Using Databricks with Tigris
This guide walks you through how to connect a Databricks notebook to a Tigris bucket using serverless compute (the default in Databricks). By the end, you'll be able to list and read Parquet files stored in Tigris from within your Databricks environment.
Prerequisites
Make sure you have the following information from your Tigris account:
- Tigris Access Key ID
- Tigris Secret Access Key
- Tigris Endpoint (e.g.,
https://t3.storage.dev
) - Tigris Bucket Name
If you don't yet have access credentials, follow the steps in the Access Key guide to create one with Admin access.
Step 1: Create or Log In to Databricks
Log in to your Databricks workspace or create a new one.
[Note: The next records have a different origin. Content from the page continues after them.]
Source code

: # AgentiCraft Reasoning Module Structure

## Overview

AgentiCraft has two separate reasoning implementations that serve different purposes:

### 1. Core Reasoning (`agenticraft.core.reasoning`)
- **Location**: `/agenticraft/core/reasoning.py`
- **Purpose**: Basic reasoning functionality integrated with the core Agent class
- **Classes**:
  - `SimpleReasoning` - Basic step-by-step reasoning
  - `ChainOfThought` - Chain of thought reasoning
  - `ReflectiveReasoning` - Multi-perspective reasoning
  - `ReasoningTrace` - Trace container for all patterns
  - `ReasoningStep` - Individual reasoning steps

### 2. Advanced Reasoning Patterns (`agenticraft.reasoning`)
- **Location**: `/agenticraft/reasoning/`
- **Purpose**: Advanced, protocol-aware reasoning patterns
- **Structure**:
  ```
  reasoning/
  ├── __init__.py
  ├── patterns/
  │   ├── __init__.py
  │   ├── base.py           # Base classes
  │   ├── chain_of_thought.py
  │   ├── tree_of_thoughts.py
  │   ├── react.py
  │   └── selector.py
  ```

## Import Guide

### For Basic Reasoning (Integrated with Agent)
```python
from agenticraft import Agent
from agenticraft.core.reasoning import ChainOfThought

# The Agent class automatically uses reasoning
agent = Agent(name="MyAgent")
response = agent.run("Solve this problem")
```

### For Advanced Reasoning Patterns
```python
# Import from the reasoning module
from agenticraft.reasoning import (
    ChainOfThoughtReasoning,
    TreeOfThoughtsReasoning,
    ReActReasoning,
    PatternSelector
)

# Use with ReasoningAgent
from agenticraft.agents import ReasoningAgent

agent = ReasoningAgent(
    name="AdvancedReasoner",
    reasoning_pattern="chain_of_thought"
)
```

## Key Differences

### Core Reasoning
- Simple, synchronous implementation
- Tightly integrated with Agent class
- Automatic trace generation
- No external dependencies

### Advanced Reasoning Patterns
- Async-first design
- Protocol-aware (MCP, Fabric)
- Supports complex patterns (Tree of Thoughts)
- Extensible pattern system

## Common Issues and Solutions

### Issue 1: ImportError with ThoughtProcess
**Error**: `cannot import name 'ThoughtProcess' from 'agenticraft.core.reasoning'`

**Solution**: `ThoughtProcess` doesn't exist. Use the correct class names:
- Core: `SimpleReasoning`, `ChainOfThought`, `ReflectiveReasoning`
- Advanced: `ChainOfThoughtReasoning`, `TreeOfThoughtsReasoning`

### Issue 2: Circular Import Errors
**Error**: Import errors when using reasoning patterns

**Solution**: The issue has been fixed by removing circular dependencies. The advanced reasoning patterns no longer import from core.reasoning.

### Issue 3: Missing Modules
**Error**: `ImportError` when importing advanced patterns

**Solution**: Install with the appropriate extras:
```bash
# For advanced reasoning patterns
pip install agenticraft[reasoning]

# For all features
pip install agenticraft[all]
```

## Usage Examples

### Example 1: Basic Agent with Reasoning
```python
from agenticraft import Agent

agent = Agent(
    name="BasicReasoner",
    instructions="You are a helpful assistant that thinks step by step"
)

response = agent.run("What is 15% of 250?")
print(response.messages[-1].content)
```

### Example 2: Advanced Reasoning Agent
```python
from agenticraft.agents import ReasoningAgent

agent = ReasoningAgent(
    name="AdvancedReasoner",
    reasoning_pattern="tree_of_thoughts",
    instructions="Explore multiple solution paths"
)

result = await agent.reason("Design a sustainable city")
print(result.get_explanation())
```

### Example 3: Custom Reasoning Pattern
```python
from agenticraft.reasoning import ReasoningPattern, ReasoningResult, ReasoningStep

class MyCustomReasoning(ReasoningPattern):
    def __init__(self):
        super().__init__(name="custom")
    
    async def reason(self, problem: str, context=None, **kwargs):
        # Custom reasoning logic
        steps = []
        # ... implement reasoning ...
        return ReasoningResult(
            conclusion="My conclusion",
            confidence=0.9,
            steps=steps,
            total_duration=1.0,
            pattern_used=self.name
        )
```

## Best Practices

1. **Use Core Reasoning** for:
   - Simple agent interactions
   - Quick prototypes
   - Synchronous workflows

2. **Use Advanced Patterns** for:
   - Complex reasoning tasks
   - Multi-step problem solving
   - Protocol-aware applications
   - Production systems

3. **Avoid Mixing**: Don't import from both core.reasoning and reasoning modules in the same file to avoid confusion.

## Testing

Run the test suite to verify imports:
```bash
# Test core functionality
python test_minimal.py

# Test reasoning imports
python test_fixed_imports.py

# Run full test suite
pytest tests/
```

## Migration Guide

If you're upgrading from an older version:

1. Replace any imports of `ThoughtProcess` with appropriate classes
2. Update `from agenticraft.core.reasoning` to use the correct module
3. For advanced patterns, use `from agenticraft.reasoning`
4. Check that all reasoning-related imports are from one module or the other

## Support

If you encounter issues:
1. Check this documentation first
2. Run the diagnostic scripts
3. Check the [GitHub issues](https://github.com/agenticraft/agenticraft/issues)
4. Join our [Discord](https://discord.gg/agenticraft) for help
Once inside, create a new notebook.
Step 2: Install Dependencies
In your Databricks notebook, install the required libraries:
pip install boto3 pandas pyarrow s3fs
After installing, restart the Python kernel:
%restart_python
Step 3: Initialize the Tigris Client
Import the required libraries and set up the Tigris S3-compatible client using
boto3
:
import boto3
tigris_client = boto3.client(
's3',
aws_access_key_id='YOUR-ACCESS-KEY-ID',
aws_secret_access_key='SECRET-ACCESS-KEY-ID',
endpoint_url='https://t3.storage.dev',
region_name='auto' # Use 'auto' if Tigris shows your region as 'Global'
)
💡 Tip: If your Tigris dashboard lists the region as Global, use
'auto'
forregion_name
in Databricks.
Step 4: Verify the Connection
Test your setup by listing your Tigris buckets:
response = tigris_client.list_buckets()
print([bucket['Name'] for bucket in response['Buckets']])
You should see a list of your available Tigris buckets.
Step 5: Read a Parquet File from Tigris
Use the following code to download and read a Parquet file from your Tigris bucket:
import pandas as pd
import pyarrow.parquet as pq
from io import BytesIO
# Define your bucket and file
bucket_name = 'databricks-test-bucket'
key = 'test/easy-00000-of-00002.parquet'
# Download to memory buffer
buffer = BytesIO()
tigris_client.download_fileobj(bucket_name, key, buffer)
# Rewind buffer
buffer.seek(0)
# Load and convert to DataFrame
table = pq.read_table(buffer)
df = table.to_pandas()
# Preview the data
df.head()
Final Output
You should see a preview of your Parquet file loaded into a Pandas DataFrame:
column1 column2 column3
0 value_1 value_2 value_3
1 value_4 value_5 value_6
...
Conclusion
By following this guide, you've successfully:
- Connected a Databricks notebook to your Tigris bucket
- Installed required libraries for working with object storage
- Listed your available buckets
- Loaded a Parquet file into a Pandas DataFrame for analysis
You're now ready to use Tigris as a high-performance, low-cost backend for your Databricks workflows.